(Collected data)
□ □ □

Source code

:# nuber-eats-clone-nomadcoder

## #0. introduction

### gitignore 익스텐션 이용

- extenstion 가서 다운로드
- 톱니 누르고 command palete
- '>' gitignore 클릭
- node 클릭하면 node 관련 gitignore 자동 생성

□ □ □

WHAT YOU HAVE TO DO: Provide a faithful, complete copy of the entries above.

YOUR RESPONSE:
Source code

:# nuber-eats-clone-nomadcoder

## #0. introduction

### gitignore 익스텐션 이용

- extenstion 가서 다운로드
- 톱니 누르고 command palete
- '>' gitignore 클릭
- node 클릭하면 node 관련 gitignore 자동 생성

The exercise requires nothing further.